Ensemble in ‚Der Rosenkavalier‘ an der Oper Bonn | Foto (c) Thilo Beu

Deftig und turbulent geht es in der Gesellschaftskomödie Der Rosenkavalier zu. Erotische Eskapaden und Anspielungen auf den Dünkel und die Eitelkeit der Adligen treten neben melancholische Gedanken über die Vergänglichkeit. Das Ganze wird in Wien der Zeit Maria Theresias verortet. Die im ersten Akt im Zentrum des Geschehens stehende Marschallin heißt so nicht von ungefähr Marie Theres. Richard Strauß Dreiakter beruht auf einem ausgefeilten Libretto Hugo von Hofmannsthals. Die Oper wird nun am Bonner Opernhaus von Josef Ernst Köpplinger mit starken Darstellerleistungen und Bildern packend inszeniert.

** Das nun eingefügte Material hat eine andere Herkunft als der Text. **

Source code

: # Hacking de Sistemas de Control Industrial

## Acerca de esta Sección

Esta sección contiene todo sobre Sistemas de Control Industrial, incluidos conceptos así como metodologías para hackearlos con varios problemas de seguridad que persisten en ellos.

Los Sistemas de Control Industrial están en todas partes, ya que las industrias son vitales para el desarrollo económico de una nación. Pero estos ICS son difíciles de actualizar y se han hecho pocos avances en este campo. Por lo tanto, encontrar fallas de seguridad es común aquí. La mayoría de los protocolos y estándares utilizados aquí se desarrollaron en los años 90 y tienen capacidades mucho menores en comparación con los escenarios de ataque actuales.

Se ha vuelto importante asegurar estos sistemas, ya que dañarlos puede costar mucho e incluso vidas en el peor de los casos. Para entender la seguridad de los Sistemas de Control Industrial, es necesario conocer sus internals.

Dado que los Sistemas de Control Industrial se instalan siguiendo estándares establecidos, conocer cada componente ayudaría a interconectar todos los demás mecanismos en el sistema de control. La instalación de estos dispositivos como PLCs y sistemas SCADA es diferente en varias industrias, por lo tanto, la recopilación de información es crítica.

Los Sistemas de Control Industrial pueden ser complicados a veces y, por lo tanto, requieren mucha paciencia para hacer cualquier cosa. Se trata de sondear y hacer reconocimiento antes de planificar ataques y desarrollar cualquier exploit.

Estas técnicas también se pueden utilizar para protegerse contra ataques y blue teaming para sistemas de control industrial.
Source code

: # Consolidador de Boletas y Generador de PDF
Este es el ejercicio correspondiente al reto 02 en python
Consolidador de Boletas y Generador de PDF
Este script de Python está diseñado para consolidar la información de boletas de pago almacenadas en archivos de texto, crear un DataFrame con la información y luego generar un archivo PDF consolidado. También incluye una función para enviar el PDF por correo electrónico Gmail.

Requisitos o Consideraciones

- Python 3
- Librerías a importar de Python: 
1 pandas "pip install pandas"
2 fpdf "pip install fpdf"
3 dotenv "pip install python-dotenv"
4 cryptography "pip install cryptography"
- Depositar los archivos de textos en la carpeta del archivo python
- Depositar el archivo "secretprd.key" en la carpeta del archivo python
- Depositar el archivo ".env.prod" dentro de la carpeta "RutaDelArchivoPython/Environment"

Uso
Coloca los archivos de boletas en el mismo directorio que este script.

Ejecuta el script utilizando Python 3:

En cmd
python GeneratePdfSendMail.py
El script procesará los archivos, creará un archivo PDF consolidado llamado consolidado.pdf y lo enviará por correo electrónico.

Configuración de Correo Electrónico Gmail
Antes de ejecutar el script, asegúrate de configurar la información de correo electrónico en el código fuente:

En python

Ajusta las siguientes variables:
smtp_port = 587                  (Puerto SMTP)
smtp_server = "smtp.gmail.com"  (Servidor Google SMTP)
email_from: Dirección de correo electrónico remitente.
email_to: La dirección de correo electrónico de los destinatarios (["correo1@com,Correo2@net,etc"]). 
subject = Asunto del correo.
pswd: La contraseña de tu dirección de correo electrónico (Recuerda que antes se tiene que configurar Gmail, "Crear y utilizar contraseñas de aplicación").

Der 17jährige Octavian, Graf von Rofrano, wirbt mit einer Silberrose um die 15jährige Sophie von Faninal. Zaghaft und unbeholfen nähern sich die beiden einander an. Octavian wirbt jedoch um Sophie nicht für sich selbst. Er ist Brautwerber für den sehr viel älteren Ochs auf Lerchenau. Erschrocken weist Sophie letzteren ab, einen übergriffigen und unseriösen Hallodri, Schürzen- und Mitgiftjäger. Ihr Vater besteht jedoch auf die Hochzeit. Erst mit Hilfe der Marschallin, deren Vetter Ochs auf Lerchenau ist, gelingt es Sophie und dem ihr zugetanen Octavian, die langgehegten Vermählungspläne abzuwenden.  

Johannes Leiacker schuf ein reduziertes, nichtdestotrotz effektvolles Bühnenbild. Bewegliche, raumhohe und zu beiden Seiten spitz zulaufende Säulen bilden Wandreihen. Sie sind mit trübmatten Spiegelelementen sowie überdimensionierten und barock anmutenden Stillleben versehen. Der Spiegel symbolisiert hier die Vergänglichkeit, auch die Stillleben zeigen Symbole für Verderblichkeit von Schönheit und Sterblichkeit, wie zu guter Letzt einen Totenkopf. Neben den beweglichen Wandelementen gibt es nur wenige Requisiten. Im ersten Akt fungiert ein Bett als zentrales Bühnenelement. Später erweitern ein Bücherregal, eine Sesselgruppe und Wirtshaustische das räumliche Arsenal.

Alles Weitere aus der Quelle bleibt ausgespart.